Transaction Coordinator¶
The transaction coordinator enables atomic writes across multiple partitions and exactly-once semantics in Kafka. It manages producer identities, transaction state, and coordinates the two-phase commit protocol.
Why Transactions Exist¶
Kafka was originally designed for high-throughput streaming with at-least-once delivery. However, certain use cases require stronger guarantees:
The Problems Transactions Solve¶
| Problem | Without Transactions | With Transactions |
|---|---|---|
| Duplicate writes on retry | Producer retries may create duplicates | Idempotent writes prevent duplicates |
| Partial failures | Writing to 3 topics may succeed for 2, fail for 1 | All-or-nothing atomicity |
| Read-process-write consistency | Consumer offset committed separately from output | Offset and output committed atomically |
| Zombie producers | Crashed producer restarts, old instance still writing | Epoch fencing blocks old instances |
The Fundamental Challenge¶
Consider a stream processing application that reads from an input topic, processes records, and writes to an output topic:
Use Cases¶
When to Use Transactions¶
| Use Case | Why Transactions Help |
|---|---|
| Financial data processing | Cannot tolerate duplicates or partial updates |
| Exactly-once stream processing | Kafka Streams with exactly_once_v2 uses transactions internally |
| Multi-topic atomic writes | Order service writes to orders, inventory, notifications atomically |
| Read-process-write pipelines | ETL jobs that must not reprocess or skip records |
| Event sourcing with projections | Event and projection updates must be atomic |
| Cross-partition aggregations | Aggregation results written atomically with source offsets |
Concrete Examples¶
Example 1: Order Processing
An order service must update multiple topics atomically:
Transaction {
write("orders", order_created_event)
write("inventory", reserve_stock_event)
write("payments", payment_request_event)
write("notifications", order_confirmation_event)
}
If any write fails, all are rolled back. No partial orders.

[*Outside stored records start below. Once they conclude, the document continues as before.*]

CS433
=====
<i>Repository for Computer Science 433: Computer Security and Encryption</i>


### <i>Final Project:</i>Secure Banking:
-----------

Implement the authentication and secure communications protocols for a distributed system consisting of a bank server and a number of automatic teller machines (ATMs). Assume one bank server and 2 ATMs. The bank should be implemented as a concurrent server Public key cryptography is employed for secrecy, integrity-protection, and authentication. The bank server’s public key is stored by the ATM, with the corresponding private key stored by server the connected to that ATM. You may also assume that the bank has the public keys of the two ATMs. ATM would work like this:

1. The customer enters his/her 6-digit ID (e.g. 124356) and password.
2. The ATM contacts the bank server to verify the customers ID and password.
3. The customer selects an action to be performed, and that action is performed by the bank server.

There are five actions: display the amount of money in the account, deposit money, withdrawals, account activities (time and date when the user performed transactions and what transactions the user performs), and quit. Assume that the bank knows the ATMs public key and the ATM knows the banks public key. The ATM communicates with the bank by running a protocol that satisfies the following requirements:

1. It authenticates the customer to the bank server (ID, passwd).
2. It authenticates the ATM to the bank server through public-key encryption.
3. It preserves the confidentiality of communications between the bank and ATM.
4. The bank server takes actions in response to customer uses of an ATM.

Example 2: Stream Aggregation
A real-time dashboard aggregates sales by region:
Transaction {
// Read sales events from input
// Aggregate by region
write("sales-by-region", aggregated_results)
commit_offsets("sales-events", consumer_group)
}
If the application crashes after writing results but before committing offsets, restart would not reprocess—the transaction ensures both happen or neither.

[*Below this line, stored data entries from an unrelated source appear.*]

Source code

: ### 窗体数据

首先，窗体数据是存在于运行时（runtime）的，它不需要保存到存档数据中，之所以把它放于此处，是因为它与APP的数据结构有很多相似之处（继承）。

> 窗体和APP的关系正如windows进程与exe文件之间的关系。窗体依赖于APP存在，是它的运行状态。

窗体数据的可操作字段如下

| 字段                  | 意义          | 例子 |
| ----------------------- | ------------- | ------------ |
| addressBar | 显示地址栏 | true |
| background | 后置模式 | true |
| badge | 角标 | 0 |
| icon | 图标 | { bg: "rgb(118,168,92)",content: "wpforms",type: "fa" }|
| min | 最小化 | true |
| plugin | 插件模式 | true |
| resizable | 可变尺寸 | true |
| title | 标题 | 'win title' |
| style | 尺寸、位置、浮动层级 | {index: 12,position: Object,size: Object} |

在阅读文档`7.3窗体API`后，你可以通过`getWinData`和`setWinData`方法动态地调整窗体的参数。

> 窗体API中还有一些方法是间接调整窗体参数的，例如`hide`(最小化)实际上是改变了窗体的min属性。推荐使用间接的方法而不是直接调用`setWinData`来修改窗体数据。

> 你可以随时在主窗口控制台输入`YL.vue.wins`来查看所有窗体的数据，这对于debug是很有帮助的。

Example 3: Change Data Capture (CDC)
Database changes replicated to Kafka must maintain consistency:
Transaction {
write("users", user_updated)
write("user-search-index", search_document)
write("user-cache-invalidation", cache_key)
}
All downstream systems see the change atomically or not at all.
When NOT to Use Transactions¶
Transactions add overhead and complexity. They are not always the right choice.
Anti-Patterns¶
| Scenario | Why Transactions Are Wrong | Better Approach |
|---|---|---|
| High-throughput logging | Overhead reduces throughput 30-50% | Idempotent producer (no transactions) |
| Fire-and-forget metrics | Occasional duplicates acceptable | acks=1 or acks=0 |
| Single-partition writes | No cross-partition atomicity needed | Idempotent producer only |
| Latency-critical paths | Transaction commit adds latency | At-least-once with idempotent consumers |
| Independent events | Events don't need atomic grouping | Separate non-transactional writes |
Performance Impact¶
| Metric | Non-Transactional | Transactional | Impact |
|---|---|---|---|
| Throughput | 100% baseline | 50-70% | 30-50% reduction |
| Latency (p50) | ~5ms | ~15-25ms | 3-5x increase |
| Latency (p99) | ~20ms | ~50-100ms | 2.5-5x increase |
| Broker CPU | Baseline | Higher | Coordinator overhead |
Decision Guide¶
Alternatives to Transactions¶
| Alternative | When to Use | Trade-off |
|---|---|---|
| Idempotent producer | Single-partition deduplication | No cross-partition atomicity |
| Idempotent consumer | Consumer handles duplicates | Application complexity |
| Outbox pattern | Database + Kafka consistency | Requires CDC or polling |
| Saga pattern | Long-running distributed workflows | Compensation logic needed |
Transaction Architecture Overview¶
Kafka transactions provide atomicity—a set of writes either all succeed or all fail. The transaction coordinator is a broker-side component that manages transaction state and coordinates commits.
Key Components¶
| Component | Responsibility |
|---|---|
| Transaction Coordinator | Manages transaction state and coordinates commit/abort |
__transaction_state |
Internal topic storing transaction metadata |
| Producer ID (PID) | Unique identifier for producer instance |
| Epoch | Fencing mechanism to prevent zombie producers |
| Transaction Markers | Control records marking transaction boundaries |
Producer Identity¶
Producer ID (PID)¶
Every producer is assigned a unique 64-bit Producer ID. For idempotent producers, this enables deduplication. For transactional producers, it identifies the transaction owner.
Epoch and Fencing¶
The epoch is a 16-bit counter that increments each time a producer with the same transactional.id initializes. This enables "zombie fencing"—preventing old producers from causing inconsistencies.
Fencing Scenarios¶
| Scenario | Behavior |
|---|---|
| Producer restart | New epoch assigned; old instance fenced |
| Network partition | First to re-initialize gets new epoch |
| Horizontal scaling | Each instance needs unique transactional.id |
| Zombie producer | Rejected with ProducerFencedException |
Transaction Coordinator¶
Coordinator Assignment¶
Each transactional.id maps to a specific coordinator via hashing:
coordinator = hash(transactional.id) % num_partitions(__transaction_state)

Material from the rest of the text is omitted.